The objectives of this study were to compare steatosis in coinfected patients with that in monoinfected patients and to identify predictors of steatosis in each group. We began with the following hypotheses: (1) hepatic steatosis is more prevalent in coinfected than in HCV monoinfected patients and (2) steatosis is associated with the hepatic fibrosis seen in coinfected individuals. It also seemed likely that, because HIV-positive individuals can acquire steatosis in a variety of ways, the observed steatosis could be caused by predictors applicable to monoinfected patients as well as predictors unique to those with HIV infection. Thus, our third hypothesis was that steatosis in coinfected patients could result from elevated body mass index (BMI), genotype 3a infection, and type 2 diabetes (all associated with steatosis in HCV infection alone) as well as from antiretroviral therapy and/or HIV replication (potentially associated with steatosis in those with HIV infection). To test these hypotheses, we conducted a cross-sectional study of patients with HCV undergoing liver biopsy for staging of disease.
Patients and Methods
The population for this study was derived from liver or infectious disease clinics within the University of California–San Francisco hospital system. All patients had the risks and benefits of liver biopsy for staging of HCV disease before consideration of anti-HCV therapy explained to them, and all decided to undergo the procedure (sites: Veterans Affairs, Moffitt-Long, and San Francisco General Hospital). Liver biopsies performed (by T. L. W., A. M., and L. M. D.) between September 1997 and March 2004 were included. Of these, 288 were consecutive biopsies scored for steatosis prospectively, beginning in 2000; 176 biopsies performed before this time were scored for steatosis retrospectively, based solely on fairly random availability of tissue for re-review. The study was approved by local institutional review boards, and all patients signed written, informed consent. 311 patients were recruited from Veterans Affairs, 136 from Moffitt-Long, and 17 from San Francisco General Hospital, comprising a study group of 464.

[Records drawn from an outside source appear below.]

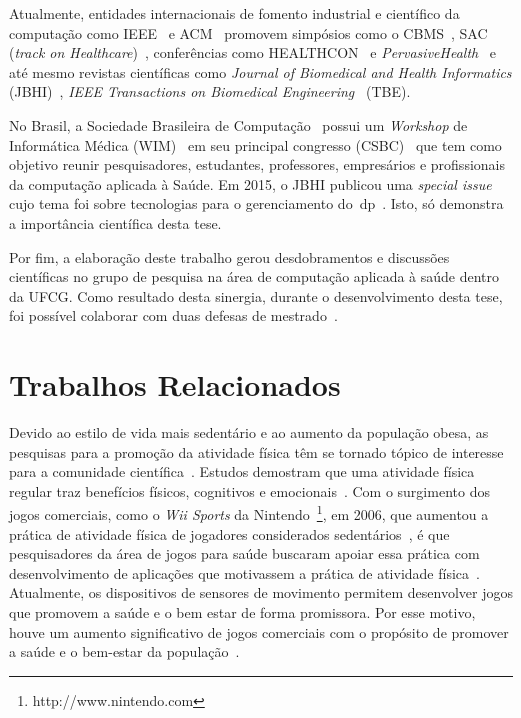 
Atualmente, entidades internacionais de fomento industrial e científico da computação como IEEE~\cite{ieee2016} e ACM~\cite{acm2016} promovem simpósios como o CBMS~\cite{cbms2016}, SAC (\textit{track on Healthcare})~\cite{sachealth2016}, conferências como HEALTHCON~\cite{healthcon2016} e \textit{PervasiveHealth}~\cite{pervasivehealth2016} e até mesmo revistas científicas como \textit{Journal of Biomedical and Health Informatics} (JBHI)~\cite{jbhi2016}, \textit{IEEE Transactions on Biomedical Engineering}~\cite{tbe2016} (TBE). 

No Brasil, a Sociedade Brasileira de Computação~\cite{sbc2016} possui um \textit{Workshop} de Informática Médica (WIM)~\cite{wim2016} em seu principal congresso (CSBC)~\cite{csbc2016} que tem como objetivo reunir pesquisadores, estudantes, professores, empresários e profissionais da computação aplicada à Saúde. Em 2015, o JBHI publicou uma \textit{special issue} cujo tema foi sobre tecnologias para o gerenciamento do~\ac{dp}~\cite{specjbhi2015}. Isto, só demonstra a importância científica desta tese. %

Por fim, a elaboração deste trabalho gerou desdobramentos e discussões científicas no grupo de pesquisa na área de computação aplicada à saúde dentro da UFCG. Como resultado desta sinergia, durante o desenvolvimento desta tese, foi possível colaborar com duas defesas de mestrado~\cite{antonio2013,gustavo2014}. 


\section{Trabalhos Relacionados}\label{section:trabalhos_relacionados}

Devido ao estilo de vida mais sedentário e ao aumento da população obesa, as pesquisas para a promoção da atividade física têm se tornado tópico de interesse para a comunidade científica~\cite{bartolome11,Mandryk2014}. Estudos demostram que uma atividade física regular traz benefícios físicos, cognitivos e emocionais~\cite{Mandryk2014}. Com o surgimento dos jogos comerciais, como o \textit{Wii Sports} da Nintendo~\footnote{http://www.nintendo.com}, em 2006, que aumentou a prática de atividade física de jogadores considerados sedentários~\cite{wiigraves2008}, é que pesquisadores da área de jogos para saúde buscaram apoiar essa prática com desenvolvimento de aplicações que motivassem a prática de atividade física~\cite{seriousgameolder2015}. Atualmente, os dispositivos de sensores de movimento permitem desenvolver jogos que promovem a saúde e o bem estar de forma promissora. Por esse motivo, houve um aumento significativo de jogos comerciais com o propósito de promover a saúde e o bem-estar da população~\cite{wiiassesspark2016}.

Demographics and risk factors for HCV and HIV acquisition were recorded. Alcohol consumption was quantified by methods described previously.2 Beer, wine, and liquor consumption were quantified individually from patients' typical quantity and frequency, as well as their duration of use. These were summed and divided by the lifetime duration of alcohol intake to give average alcohol consumption in grams per day.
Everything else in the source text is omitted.